Herein, we conducted the first work to use Cu-based catalysts in the N-formylation of amines with CO₂ and PhSiH₃. It was found that the N-formylation reactions could be catalyzed efficiently by 1,2-bis(diphenylphosphino)ethane (dppe)–Cu(II) complex at room temperature and 1 atm CO₂ with only 0.1 mol% catalyst loading for the conversion of a wide range of aliphatic and aromatic amines, and the yields of the desired products were very high.

We check the effect of different ligand–Cu(II) catalysts in the N-formylation of amines with CO₂ and PhSiH₃. It was found that the bite angles of the ligands can affect significantly the yields of the desired product. The angle bite β° is bigger, the yield of the desired product is lower.
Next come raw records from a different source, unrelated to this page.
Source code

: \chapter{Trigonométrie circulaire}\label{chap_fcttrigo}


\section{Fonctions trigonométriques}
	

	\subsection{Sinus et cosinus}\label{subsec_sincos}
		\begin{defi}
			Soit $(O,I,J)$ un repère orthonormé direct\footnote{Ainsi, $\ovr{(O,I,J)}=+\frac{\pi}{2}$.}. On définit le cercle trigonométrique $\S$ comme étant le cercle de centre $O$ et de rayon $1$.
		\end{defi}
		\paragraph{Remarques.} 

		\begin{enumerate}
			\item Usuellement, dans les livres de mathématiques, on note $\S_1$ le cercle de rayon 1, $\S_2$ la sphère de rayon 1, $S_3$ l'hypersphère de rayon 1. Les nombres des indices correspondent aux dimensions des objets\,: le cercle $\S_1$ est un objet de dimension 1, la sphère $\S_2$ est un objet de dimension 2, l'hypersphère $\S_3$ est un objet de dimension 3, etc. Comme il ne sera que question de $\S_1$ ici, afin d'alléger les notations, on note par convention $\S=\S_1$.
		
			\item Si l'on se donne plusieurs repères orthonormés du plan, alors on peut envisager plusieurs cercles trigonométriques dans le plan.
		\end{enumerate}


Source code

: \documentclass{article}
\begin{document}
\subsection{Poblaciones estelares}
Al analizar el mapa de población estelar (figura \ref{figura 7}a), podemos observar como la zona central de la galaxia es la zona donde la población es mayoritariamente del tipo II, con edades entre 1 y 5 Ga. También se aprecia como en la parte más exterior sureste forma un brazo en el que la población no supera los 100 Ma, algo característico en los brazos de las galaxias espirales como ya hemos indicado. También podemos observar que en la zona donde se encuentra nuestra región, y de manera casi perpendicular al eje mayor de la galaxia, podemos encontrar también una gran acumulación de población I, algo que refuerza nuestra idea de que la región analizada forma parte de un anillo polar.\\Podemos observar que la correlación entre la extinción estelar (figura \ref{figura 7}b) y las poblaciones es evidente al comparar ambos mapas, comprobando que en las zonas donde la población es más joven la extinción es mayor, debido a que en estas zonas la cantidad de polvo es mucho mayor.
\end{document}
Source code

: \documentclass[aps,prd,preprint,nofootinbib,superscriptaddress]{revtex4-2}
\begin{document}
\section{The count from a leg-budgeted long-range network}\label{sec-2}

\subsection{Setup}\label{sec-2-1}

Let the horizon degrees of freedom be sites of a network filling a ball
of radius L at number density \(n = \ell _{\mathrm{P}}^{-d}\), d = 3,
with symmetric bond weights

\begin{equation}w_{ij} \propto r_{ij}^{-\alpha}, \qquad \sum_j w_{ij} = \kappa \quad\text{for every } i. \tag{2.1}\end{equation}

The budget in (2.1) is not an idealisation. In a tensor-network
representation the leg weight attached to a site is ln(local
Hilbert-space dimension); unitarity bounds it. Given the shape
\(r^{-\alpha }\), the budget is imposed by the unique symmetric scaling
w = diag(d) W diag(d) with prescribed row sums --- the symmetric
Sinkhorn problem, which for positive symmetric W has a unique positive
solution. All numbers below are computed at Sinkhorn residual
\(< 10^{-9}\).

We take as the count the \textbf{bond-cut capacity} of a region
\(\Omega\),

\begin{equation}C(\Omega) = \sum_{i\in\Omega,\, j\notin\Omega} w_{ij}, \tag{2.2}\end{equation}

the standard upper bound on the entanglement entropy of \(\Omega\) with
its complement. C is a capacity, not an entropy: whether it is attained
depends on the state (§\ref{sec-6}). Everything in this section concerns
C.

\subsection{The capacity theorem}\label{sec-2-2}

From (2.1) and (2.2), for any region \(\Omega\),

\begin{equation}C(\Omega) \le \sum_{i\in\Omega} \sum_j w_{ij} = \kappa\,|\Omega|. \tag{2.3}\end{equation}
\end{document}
The N-formylation reactions could be catalyzed efficiently by (dppe)–Cu(II) complex at room temperature and 1 atm CO₂ with only 0.1 mol% catalyst loading for the conversion of a wide range of aliphatic and aromatic amines, and the yields of the desired products were very high. And the TON can be reached to about 14 500 at room temperature with 1 atm CO₂ for 4 h and the TOF is about 3625 h⁻¹.

Firstly, the effect of different ligand shown in Fig. 1 using Cu(OAc)₂ as the metal precursor was checked. The results were shown in Table 1. We found that mono-phosphine ligands (Cy₃P, Ph₃P, Tppi) are inactive for the N-formylation reaction. Bis-phosphine ligands are all active, and the yield of the desired product is related with the angle bite of the ligands. When the angle bite β° is bigger, the yield of the desired product is lower. The angle bite β° of dppm is 84°, while the yield of the desired is also very low because the dppm more easily forms dinuclear species complex. The angle bite of dppe and dppb is similar, while the yield of the desired of the product is higher for dppe, maybe because the ligand dppe is more flexible. It is obviously that dppe is the best ligand among the ligands checked (Table 1).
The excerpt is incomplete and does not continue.